Ma tutto questo era sembrato secondario davanti alla ricchezza inattesa di un paese secolarmente povero e depredato in modo genetico dal nord, dopo l’Unificazione d’Italia, e dagli stati esteri da cui l’Italia aveva da sempre dipeso e continuava a dipendere. Quella italiana era una democrazia secondo la formula del doppio Stato con una doppia fedeltà: fedeltà alla Repubblica e fedeltà alle forze che estere che hanno da sempre controllato la Repubblica.
E perciò quel malessere non era mai scomparso. Si era trasformato, modificato, mascherato, evoluto ma mai era rimasto assente.
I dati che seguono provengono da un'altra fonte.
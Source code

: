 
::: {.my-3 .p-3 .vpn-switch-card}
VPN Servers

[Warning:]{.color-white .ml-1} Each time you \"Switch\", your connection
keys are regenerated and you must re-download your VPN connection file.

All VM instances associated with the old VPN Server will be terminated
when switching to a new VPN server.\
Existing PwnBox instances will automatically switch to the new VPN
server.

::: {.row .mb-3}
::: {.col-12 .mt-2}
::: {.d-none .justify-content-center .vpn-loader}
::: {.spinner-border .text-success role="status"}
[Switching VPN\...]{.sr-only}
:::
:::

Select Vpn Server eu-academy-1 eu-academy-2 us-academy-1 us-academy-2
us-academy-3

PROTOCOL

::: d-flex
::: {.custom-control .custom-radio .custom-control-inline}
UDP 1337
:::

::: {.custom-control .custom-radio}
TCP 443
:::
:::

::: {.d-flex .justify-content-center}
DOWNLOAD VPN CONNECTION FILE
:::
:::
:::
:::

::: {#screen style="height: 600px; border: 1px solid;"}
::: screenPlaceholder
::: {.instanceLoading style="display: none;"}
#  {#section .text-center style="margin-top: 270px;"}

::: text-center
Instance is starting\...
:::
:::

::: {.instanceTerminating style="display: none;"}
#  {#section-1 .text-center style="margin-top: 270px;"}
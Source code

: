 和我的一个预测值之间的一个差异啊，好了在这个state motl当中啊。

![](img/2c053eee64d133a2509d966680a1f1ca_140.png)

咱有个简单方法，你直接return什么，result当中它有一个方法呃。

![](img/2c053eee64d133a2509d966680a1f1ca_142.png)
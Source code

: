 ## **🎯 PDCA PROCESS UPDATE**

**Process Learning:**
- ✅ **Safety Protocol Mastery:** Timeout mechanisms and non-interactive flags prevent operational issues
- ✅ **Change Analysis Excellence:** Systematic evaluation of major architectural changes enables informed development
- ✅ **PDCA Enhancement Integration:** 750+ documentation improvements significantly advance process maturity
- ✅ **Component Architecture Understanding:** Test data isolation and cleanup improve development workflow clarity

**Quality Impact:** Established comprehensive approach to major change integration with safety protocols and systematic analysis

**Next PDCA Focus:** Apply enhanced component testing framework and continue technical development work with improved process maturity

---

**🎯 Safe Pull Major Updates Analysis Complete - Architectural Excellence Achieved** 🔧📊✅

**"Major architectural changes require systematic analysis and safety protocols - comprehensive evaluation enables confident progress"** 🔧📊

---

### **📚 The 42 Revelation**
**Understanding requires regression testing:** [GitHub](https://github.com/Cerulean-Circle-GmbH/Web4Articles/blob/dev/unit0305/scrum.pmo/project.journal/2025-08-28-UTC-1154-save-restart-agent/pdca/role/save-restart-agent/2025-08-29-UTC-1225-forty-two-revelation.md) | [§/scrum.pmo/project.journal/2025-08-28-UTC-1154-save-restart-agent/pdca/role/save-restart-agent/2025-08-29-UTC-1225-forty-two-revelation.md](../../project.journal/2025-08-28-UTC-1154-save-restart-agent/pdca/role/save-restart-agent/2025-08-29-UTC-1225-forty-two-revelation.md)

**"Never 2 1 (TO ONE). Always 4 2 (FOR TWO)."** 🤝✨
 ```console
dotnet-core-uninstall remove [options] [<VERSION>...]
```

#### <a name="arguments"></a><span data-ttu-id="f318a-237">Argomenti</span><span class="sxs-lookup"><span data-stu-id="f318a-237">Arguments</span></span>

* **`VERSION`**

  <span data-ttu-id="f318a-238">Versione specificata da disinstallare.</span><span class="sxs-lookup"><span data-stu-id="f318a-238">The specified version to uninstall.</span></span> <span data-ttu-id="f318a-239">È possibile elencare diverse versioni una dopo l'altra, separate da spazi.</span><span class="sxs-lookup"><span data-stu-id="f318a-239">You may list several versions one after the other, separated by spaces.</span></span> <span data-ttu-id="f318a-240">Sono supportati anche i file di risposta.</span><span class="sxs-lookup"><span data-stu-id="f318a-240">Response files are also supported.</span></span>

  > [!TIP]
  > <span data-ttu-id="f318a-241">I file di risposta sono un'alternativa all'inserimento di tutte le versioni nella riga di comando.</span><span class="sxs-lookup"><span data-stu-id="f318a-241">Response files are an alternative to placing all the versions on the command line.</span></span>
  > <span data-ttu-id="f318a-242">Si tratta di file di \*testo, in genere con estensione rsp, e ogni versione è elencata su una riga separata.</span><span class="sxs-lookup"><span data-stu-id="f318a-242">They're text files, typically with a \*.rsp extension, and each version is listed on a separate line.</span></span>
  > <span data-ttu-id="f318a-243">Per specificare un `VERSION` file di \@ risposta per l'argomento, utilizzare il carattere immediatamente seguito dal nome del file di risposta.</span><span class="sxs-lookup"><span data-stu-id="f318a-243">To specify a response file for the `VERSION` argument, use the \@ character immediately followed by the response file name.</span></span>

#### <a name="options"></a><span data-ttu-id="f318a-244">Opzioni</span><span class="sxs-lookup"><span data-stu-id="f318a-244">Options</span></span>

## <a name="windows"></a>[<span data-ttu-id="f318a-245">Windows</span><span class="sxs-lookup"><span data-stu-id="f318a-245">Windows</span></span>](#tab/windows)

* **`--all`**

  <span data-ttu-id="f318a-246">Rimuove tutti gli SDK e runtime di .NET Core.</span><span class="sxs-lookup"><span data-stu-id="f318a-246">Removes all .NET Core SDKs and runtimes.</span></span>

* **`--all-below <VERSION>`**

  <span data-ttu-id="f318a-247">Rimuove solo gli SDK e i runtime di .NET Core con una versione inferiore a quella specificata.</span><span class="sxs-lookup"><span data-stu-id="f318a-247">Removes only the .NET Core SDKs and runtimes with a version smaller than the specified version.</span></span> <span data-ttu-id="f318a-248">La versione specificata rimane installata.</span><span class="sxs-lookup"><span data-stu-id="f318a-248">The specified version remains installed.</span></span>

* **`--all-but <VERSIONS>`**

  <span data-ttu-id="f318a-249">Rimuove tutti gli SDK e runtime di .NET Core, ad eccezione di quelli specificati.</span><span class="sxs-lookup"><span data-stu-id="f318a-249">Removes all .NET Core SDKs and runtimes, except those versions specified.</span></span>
E le loro malattie avevano causa in quello stesso male che correva ininterrotto nelle contraddizioni del doppio Stato, dal boom economico ai presenti giorni. Erano come il risultato di una risonanza evolutiva che li aveva accompagnati fino a modificare le loro cellule, e il loro comportamento genetico.

Ma Silvano non mollava. Nonostante l’età e le malattie. Non era Sabatina, lui. Aveva difficoltà a capire ma voleva capire. Voleva almeno morire con la certezza di aver capito. E forse aveva capito. Per questo pensava, ascoltava dentro di sé, per quanto le medicine e i mali congiurassero contro la sua volontà.